| > I previously reported that HTTrack insisted on
> downloading and treating binary files as HTML.
> [..]
> But I ended up trying GetLeft (on sourceforge) and I
> can definetly say it *IS* able to download the web
> site correctly. Including all those files that
> HTTrack screwed up.
All Offline Browsers are different, and are better in
downloading certain types of sites. Type checking is
essential with HTTrack, as the parser always renames
files according to the remote MIME type. If the server
is BOGUS, and send a bogus response to HEAD requests,
it will not work, and HTTrack will rename files like
binary into html files. Note that you can bypass type
checking using the MIME TYPE option (forcing asp files
to be html, for example, or dll to be dll files
('dll' -> 'application/octet-stream')).
Anyway, trying several offline browsers is a good
idea - for example HTTrack is not yet able to pase
Flash sites (yuk), and will certainly never be able
to. But the internal httrack parser is able to detect
links that most offline browsers can't detect (simple
javascript links, or HTML generated on-the-fly).

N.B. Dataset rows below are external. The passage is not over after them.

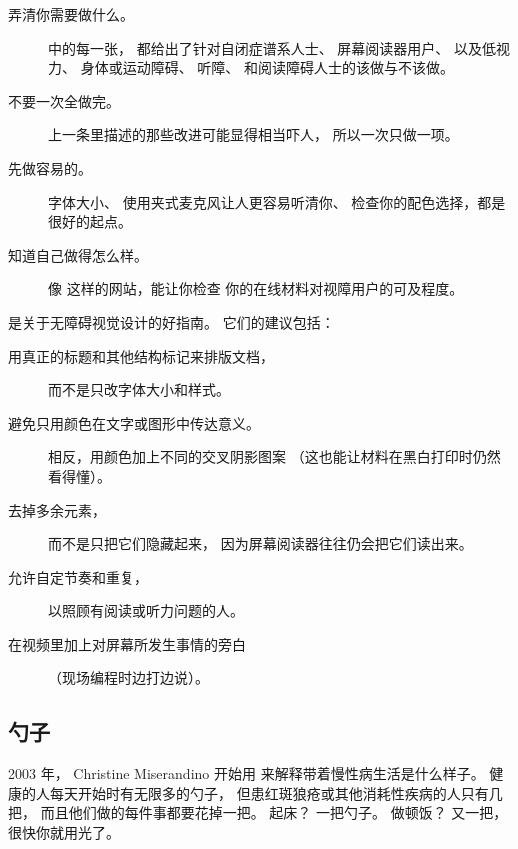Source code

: \begin{description}

\item[弄清你需要做什么。]
  中的每一张，
  都给出了针对自闭症谱系人士、
  屏幕阅读器用户、
  以及低视力、
  身体或运动障碍、
  听障、
  和阅读障碍人士的该做与不该做。

\item[不要一次全做完。]
  上一条里描述的那些改进可能显得相当吓人，
  所以一次只做一项。

\item[先做容易的。]
  字体大小、
  使用夹式麦克风让人更容易听清你、
  检查你的配色选择，都是很好的起点。

\item[知道自己做得怎么样。]
  像  这样的网站，能让你检查
  你的在线材料对视障用户的可及程度。

\end{description}

\cite{Coom2012,Burg2015}是关于无障碍视觉设计的好指南。
它们的建议包括：

\begin{description}

\item[用真正的标题和其他结构标记来排版文档，]
  而不是只改字体大小和样式。

\item[避免只用颜色在文字或图形中传达意义。]
  相反，用颜色加上不同的交叉阴影图案
  （这也能让材料在黑白打印时仍然看得懂）。

\item[去掉多余元素，]
  而不是只把它们隐藏起来，
  因为屏幕阅读器往往仍会把它们读出来。

\item[允许自定节奏和重复，]
  以照顾有阅读或听力问题的人。

\item[在视频里加上对屏幕所发生事情的旁白]
  （现场编程时边打边说）。

\end{description}

\subsection*{勺子}

2003 年，
Christine Miserandino 开始用
来解释带着慢性病生活是什么样子。
健康的人每天开始时有无限多的勺子，
但患红斑狼疮或其他消耗性疾病的人只有几把，
而且他们做的每件事都要花掉一把。
起床？
一把勺子。
做顿饭？
又一把，很快你就用光了。

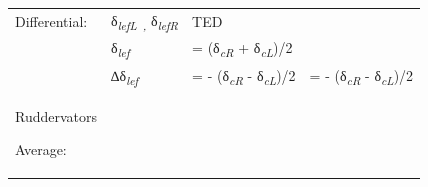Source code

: \documentclass[
]{book}
\begin{document}
\begin{longtable}[]{@{}llll@{}}
\begin{minipage}[t]{0.35\columnwidth}
Differential:\strut
\end{minipage} & \begin{minipage}[t]{0.13\columnwidth}\raggedright
δ\emph{\textsubscript{lefL~,}} δ\emph{\textsubscript{lefR}}\strut
\end{minipage} & \begin{minipage}[t]{0.26\columnwidth}\raggedright
TED\strut
\end{minipage} & \begin{minipage}[t]{0.14\columnwidth}\raggedright
\strut
\end{minipage}\tabularnewline
\begin{minipage}[t]{0.35\columnwidth}\raggedright
\strut
\end{minipage} & \begin{minipage}[t]{0.13\columnwidth}\raggedright
δ\emph{\textsubscript{lef}}\strut
\end{minipage} & \begin{minipage}[t]{0.26\columnwidth}\raggedright
= (δ\emph{\textsubscript{cR}} + δ\emph{\textsubscript{cL}})/2\strut
\end{minipage} & \begin{minipage}[t]{0.14\columnwidth}\raggedright
\strut
\end{minipage}\tabularnewline
\begin{minipage}[t]{0.35\columnwidth}\raggedright
\strut
\end{minipage} & \begin{minipage}[t]{0.13\columnwidth}\raggedright
∆δ\emph{\textsubscript{lef}}\strut
\end{minipage} & \begin{minipage}[t]{0.26\columnwidth}\raggedright
= - (δ\emph{\textsubscript{cR}} - δ\emph{\textsubscript{cL}})/2\strut
\end{minipage} & \begin{minipage}[t]{0.14\columnwidth}\raggedright
= - (δ\emph{\textsubscript{cR}} - δ\emph{\textsubscript{cL}})/2\strut
\end{minipage}\tabularnewline
\begin{minipage}[t]{0.35\columnwidth}\raggedright
Ruddervators

Average:


\end{minipage}
\end{longtable}
\end{document}
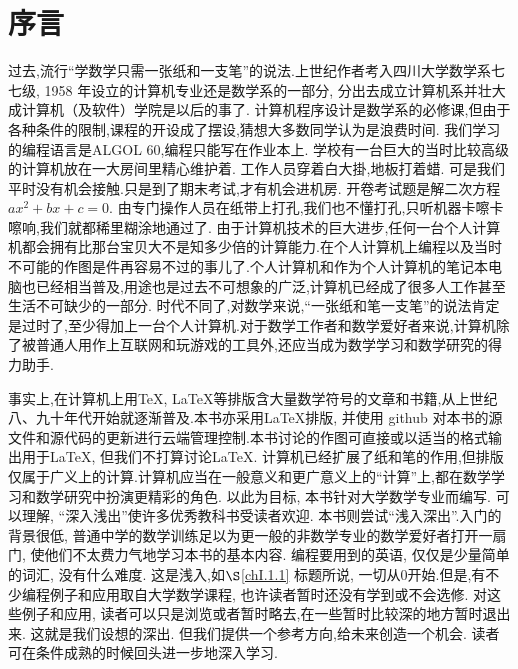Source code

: \chapter*{序\quad 言}

\setcounter{page}{1}
\thispagestyle{empty}

过去,流行“学数学只需一张纸和一支笔”的说法.上世纪作者考入四川大学数学系七七级, 1958 年设立的计算机专业还是数学系的一部分,
分出去成立计算机系并壮大成计算机（及软件）学院是以后的事了.
计算机程序设计是数学系的必修课,但由于各种条件的限制,课程的开设成了摆设,猜想大多数同学认为是浪费时间.
我们学习的编程语言是ALGOL 60,编程只能写在作业本上.
学校有一台巨大的当时比较高级的计算机放在一大房间里精心维护着.
工作人员穿着白大掛,地板打着蜡.
可是我们平时没有机会接触.只是到了期末考试,才有机会进机房.
开卷考试题是解二次方程 $ax^2+bx+c = 0$.
由专门操作人员在纸带上打孔,我们也不懂打孔,只听机器卡嚓卡嚓响,我们就都稀里糊涂地通过了.
由于计算机技术的巨大进步,任何一台个人计算机都会拥有比那台宝贝大不是知多少倍的计算能力.在个人计算机上编程以及当时不可能的作图是件再容易不过的事儿了.个人计算机和作为个人计算机的笔记本电脑也已经相当普及,用途也是过去不可想象的广泛,计算机已经成了很多人工作甚至生活不可缺少的一部分.
时代不同了,对数学来说,“一张纸和笔一支笔”的说法肯定是过时了,至少得加上一台个人计算机.对于数学工作者和数学爱好者来说,计算机除了被普通人用作上互联网和玩游戏的工具外,还应当成为数学学习和数学研究的得力助手.

事实上,在计算机上用\TeX,  \LaTeX 等排版含大量数学符号的文章和书籍,从上世纪八、九十年代开始就逐渐普及.本书亦采用\LaTeX 排版, 并使用 github 对本书的源文件和源代码的更新进行云端管理控制.本书讨论的作图可直接或以适当的格式输出用于\LaTeX, 但我们不打算讨论\LaTeX.
计算机已经扩展了纸和笔的作用,但排版仅属于广义上的计算.计算机应当在一般意义和更广意义上的“计算”上,都在数学学习和数学研究中扮演更精彩的角色.
以此为目标, 本书针对大学数学专业而编写.
可以理解, “深入浅出”使许多优秀教科书受读者欢迎. 
本书则尝试“浅入深出”.入门的背景很低,
普通中学的数学训练足以为更一般的非数学专业的数学爱好者打开一扇门, 使他们不太费力气地学习本书的基本内容. 编程要用到的英语, 仅仅是少量简单的词汇, 没有什么难度.
这是浅入,如$\S$\ref{chI.1.1} 标题所说, 一切从0开始.但是,有不少编程例子和应用取自大学数学课程, 也许读者暂时还没有学到或不会选修. 对这些例子和应用,
读者可以只是浏览或者暂时略去,在一些暂时比较深的地方暂时退出来.
这就是我们设想的深出.
但我们提供一个参考方向,给未来创造一个机会.
读者可在条件成熟的时候回头进一步地深入学习.

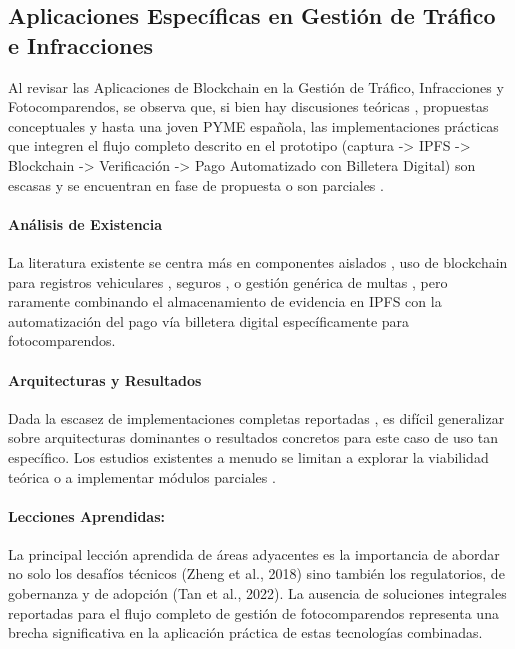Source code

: \documentclass[
    letterpaper, 
    man,   
    spanish,
    12pt,
    donotrepeattitle,
    floatsintext,
    hidelinks %
]{apa7}
\begin{document}
\subsection{Aplicaciones Específicas en Gestión de Tráfico e Infracciones} 

Al revisar las Aplicaciones de Blockchain en la Gestión de Tráfico, Infracciones y Fotocomparendos, se observa que, si bien hay discusiones teóricas \parencite{yousfi2022its}, propuestas conceptuales \parencite{chen2024blockchain} y hasta una joven PYME española, las implementaciones prácticas que integren el flujo completo descrito en el prototipo (captura -> IPFS -> Blockchain -> Verificación -> Pago Automatizado con Billetera Digital) son escasas y se encuentran en fase de propuesta o son parciales \parencite{omar2024srtm,choquevilca2024blockchain}. 

\paragraph{Análisis de Existencia}
La literatura existente se centra más en componentes aislados \parencite{yousfi2022its}, uso de blockchain para registros vehiculares \parencite{ManiJosephP2023SmartAS}, seguros \parencite{dutta2023solution}, o gestión genérica de multas \parencite{omar2024srtm}, pero raramente combinando el almacenamiento de evidencia en IPFS con la automatización del pago vía billetera digital específicamente para fotocomparendos.

\paragraph{Arquitecturas y Resultados} Dada la escasez de implementaciones completas reportadas \parencite{AnandSingh_ProjectReport_Year,juit2024traffic}, es difícil generalizar sobre arquitecturas dominantes o resultados concretos para este caso de uso tan específico. Los estudios existentes a menudo se limitan a explorar la viabilidad teórica o a implementar módulos parciales \parencite{choquevilca2024blockchain}.

\paragraph{Lecciones Aprendidas:} La principal lección aprendida de áreas adyacentes es la importancia de abordar no solo los desafíos técnicos (Zheng et al., 2018) sino también los regulatorios, de gobernanza y de adopción (Tan et al., 2022). La ausencia de soluciones integrales reportadas para el flujo completo de gestión de fotocomparendos representa una brecha significativa en la aplicación práctica de estas tecnologías combinadas.
\end{document}
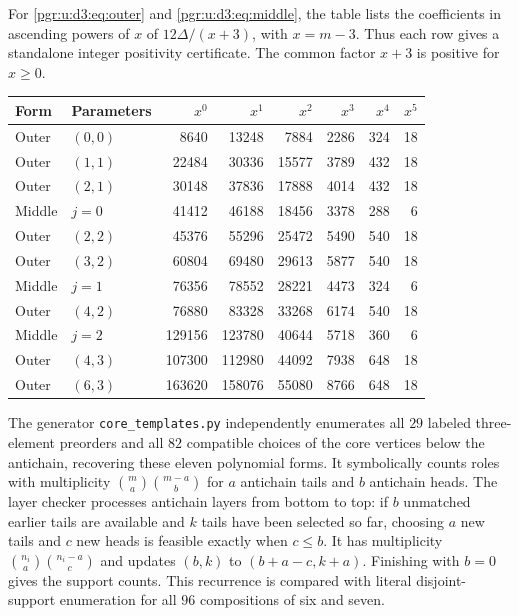 \documentclass[11pt]{article}
\numberwithin{equation}{section}
\theoremstyle{definition}\newtheorem{definition}[theorem]{Definition}\newtheorem{remark}[theorem]{Remark}
\begin{document}
For \eqref{pgr:u:d3:eq:outer} and \eqref{pgr:u:d3:eq:middle}, the table lists the coefficients in ascending powers of $x$ of $12\Delta/(x+3)$, with $x=m-3$. Thus each row gives a standalone integer positivity certificate. The common factor $x+3$ is positive for $x\ge0$.

\begin{center}\small
\begin{tabular}{llrrrrrr}
\toprule
Form & Parameters & $x^0$ & $x^1$ & $x^2$ & $x^3$ & $x^4$ & $x^5$\\\midrule
Outer & $(0,0)$ & 8640 & 13248 & 7884 & 2286 & 324 & 18\\
Outer & $(1,1)$ & 22484 & 30336 & 15577 & 3789 & 432 & 18\\
Outer & $(2,1)$ & 30148 & 37836 & 17888 & 4014 & 432 & 18\\
Middle & $j=0$ & 41412 & 46188 & 18456 & 3378 & 288 & 6\\
Outer & $(2,2)$ & 45376 & 55296 & 25472 & 5490 & 540 & 18\\
Outer & $(3,2)$ & 60804 & 69480 & 29613 & 5877 & 540 & 18\\
Middle & $j=1$ & 76356 & 78552 & 28221 & 4473 & 324 & 6\\
Outer & $(4,2)$ & 76880 & 83328 & 33268 & 6174 & 540 & 18\\
Middle & $j=2$ & 129156 & 123780 & 40644 & 5718 & 360 & 6\\
Outer & $(4,3)$ & 107300 & 112980 & 44092 & 7938 & 648 & 18\\
Outer & $(6,3)$ & 163620 & 158076 & 55080 & 8766 & 648 & 18\\\bottomrule
\end{tabular}
\end{center}

The generator \texttt{core\_templates.py} independently enumerates all $29$ labeled three-element preorders and all $82$ compatible choices of the core vertices below the antichain, recovering these eleven polynomial forms. It symbolically counts roles with multiplicity $\binom ma\binom{m-a}b$ for $a$ antichain tails and $b$ antichain heads. The layer checker processes antichain layers from bottom to top: if $b$ unmatched earlier tails are available and $k$ tails have been selected so far, choosing $a$ new tails and $c$ new heads is feasible exactly when $c\le b$. It has multiplicity $\binom{n_i}a\binom{n_i-a}c$ and updates $(b,k)$ to $(b+a-c,k+a)$. Finishing with $b=0$ gives the support counts. This recurrence is compared with literal disjoint-support enumeration for all $96$ compositions of six and seven.
\end{document}

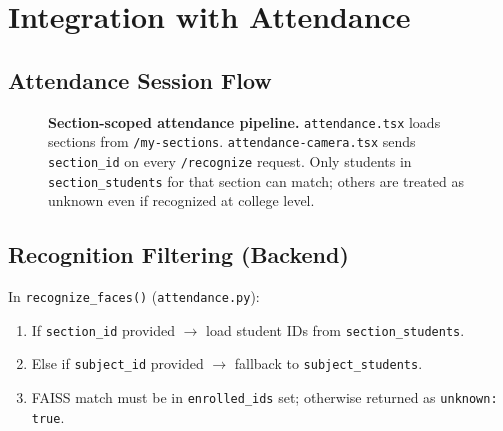 \documentclass[11pt,a4paper,oneside]{report}
\begin{document}
\chapter{Integration with Attendance}
\label{ch:attendance}

\section{Attendance Session Flow}

\begin{figure}[H]
  \centering
  \caption{%
    \textbf{Section-scoped attendance pipeline.}%
    \texttt{attendance.tsx} loads sections from \texttt{/my-sections}. \texttt{attendance-camera.tsx} sends \texttt{section\_id} on every \texttt{/recognize} request. Only students in \texttt{section\_students} for that section can match; others are treated as unknown even if recognized at college level.
  }
  \label{fig:attendance-flow}
\end{figure}

\section{Recognition Filtering (Backend)}

In \texttt{recognize\_faces()} (\texttt{attendance.py}):

\begin{enumerate}[leftmargin=1.5em]
  \item If \texttt{section\_id} provided $\rightarrow$ load student IDs from \texttt{section\_students}.
  \item Else if \texttt{subject\_id} provided $\rightarrow$ fallback to \texttt{subject\_students}.
  \item FAISS match must be in \texttt{enrolled\_ids} set; otherwise returned as \texttt{unknown: true}.
\end{enumerate}
\end{document}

Options allow you to customize the mirror very
sharply, to make remote mirrors of websites. You can
also use the engine as a library, and transform it
into a linguistic analysis tool, and so on.. and the
internal parser is FAST (despite of performances loss
when testing links on some sites as you have noticed,
that's true), and spidering a regular website will
generally be really fast. But HTTrack can't (yet)
handle all cases, especially unknown file types.
| |